Transportation is a key contributor of greenhouse gas emissions, recognized as one of the main factors contributing to climate change. For California to reach 100 percent zero-emission new passenger cars and trucks sales by 2035, per Executive Order N-79-20, understanding the effects of increased adoption of electric vehicles on the electrical system and the infrastructure required to support them is paramount to ensuring a smooth transition from internal combustion engine vehicles to electric vehicles. This project researched, developed, and demonstrated vehicle-grid integration in non-residential facilities; quantified the effects of electric vehicle charging on the grid, including its flexibility and revenue streams; and developed strategies to manage electric vehicle load to minimize the impact on the distribution system while minimizing customer utility costs. Finally, the project developed a method to evaluate emission impacts of charging electric vehicles given the current, and future, mix of bulk generation resources.

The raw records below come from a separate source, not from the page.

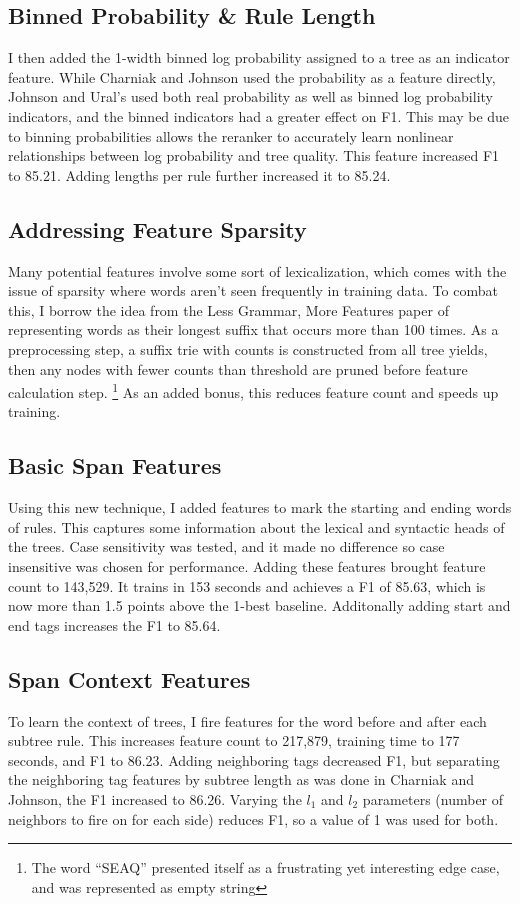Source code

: \documentclass[11pt]{article}
\begin{document}
\subsection{Binned Probability \& Rule Length}
I then added the 1-width binned log probability assigned to a tree as an indicator feature.
While Charniak and Johnson used the probability as a feature directly,
Johnson and Ural's used both real probability as well as binned log probability indicators,
and the binned indicators had a greater effect on F1. This may be due to binning probabilities
allows the reranker to accurately learn nonlinear relationships between log probability and tree quality.
This feature increased F1 to 85.21. Adding lengths per rule further increased it to 85.24.

\subsection{Addressing Feature Sparsity}
Many potential features involve some sort of lexicalization, which comes with the issue of sparsity
where words aren't seen frequently in training data. To combat this, I borrow the idea from the
Less Grammar, More Features paper of representing words as their longest suffix that occurs more
than 100 times. As a preprocessing step, a suffix trie with counts is constructed from
all tree yields, then any nodes with fewer counts than threshold are pruned before feature calculation step.
\footnote{The word ``SEAQ'' presented itself as a frustrating yet interesting edge case, and was represented
as empty string} As an added bonus, this reduces feature count and speeds up training.

\subsection{Basic Span Features}
Using this new technique, I added features to mark the starting and ending words of rules.
This captures some information about the lexical and syntactic heads of the trees.
Case sensitivity was tested, and it made no difference so case insensitive was chosen for performance.
Adding these features brought feature count to 143,529. It trains in 153 seconds
and achieves a F1 of 85.63, which is now more than 1.5 points above the 1-best baseline.
Additonally adding start and end tags increases the F1 to 85.64.

\subsection{Span Context Features}
To learn the context of trees, I fire features for the word before and after each subtree rule.
This increases feature count to 217,879, training time to 177 seconds, and F1 to 86.23.
Adding neighboring tags decreased F1, but separating the neighboring tag features by subtree
length as was done in Charniak and Johnson, the F1 increased to 86.26. Varying the $l_1$ and $l_2$
parameters (number of neighbors to fire on for each side) reduces F1, so a value of 1 was used
for both.
\end{document}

The project focused its analysis on passenger vehicles at workplaces and on a university campus electric bus fleet. At the workplace sites selected for the project and using historical data from charging sessions, the project demonstrated that applying smart charging strategies can achieve a 25 percent cost reduction and a 76 percent reduction in peak electricity demand, as well as add 66 percent more electric vehicles to the grid without requiring infrastructure upgrades while simultaneously guaranteeing that electric vehicle energy requirements are satisfied.

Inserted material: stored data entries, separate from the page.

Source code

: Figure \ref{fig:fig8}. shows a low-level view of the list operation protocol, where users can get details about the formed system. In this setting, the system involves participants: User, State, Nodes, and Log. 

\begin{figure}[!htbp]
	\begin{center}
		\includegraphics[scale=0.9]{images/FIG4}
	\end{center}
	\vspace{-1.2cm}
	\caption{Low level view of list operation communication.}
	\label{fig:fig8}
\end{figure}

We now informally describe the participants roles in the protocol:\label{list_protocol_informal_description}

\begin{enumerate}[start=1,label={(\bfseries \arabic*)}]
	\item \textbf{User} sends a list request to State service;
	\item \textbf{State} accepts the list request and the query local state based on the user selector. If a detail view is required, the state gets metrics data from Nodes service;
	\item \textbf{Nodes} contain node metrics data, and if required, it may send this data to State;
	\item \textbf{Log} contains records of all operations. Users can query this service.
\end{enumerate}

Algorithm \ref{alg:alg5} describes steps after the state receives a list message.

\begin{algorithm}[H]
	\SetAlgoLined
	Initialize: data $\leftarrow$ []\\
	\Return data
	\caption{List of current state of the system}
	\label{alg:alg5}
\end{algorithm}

The algorithm used for real-time operation, which did not have information about the future, delivered 80 percent of the theoretical total energy required by electric vehicles, with a total savings of 30 percent, and a reduction in the maximum demand of 40 percent. For the electric bus fleet, smart charging obtained up to 88 percent in cost savings, with a 57 percent peak demand reduction and 52 percent emissions reduction. Finally, a transformer thermal datadriven model was developed and resulted in a 9.8 percent root mean squared error of the mean value.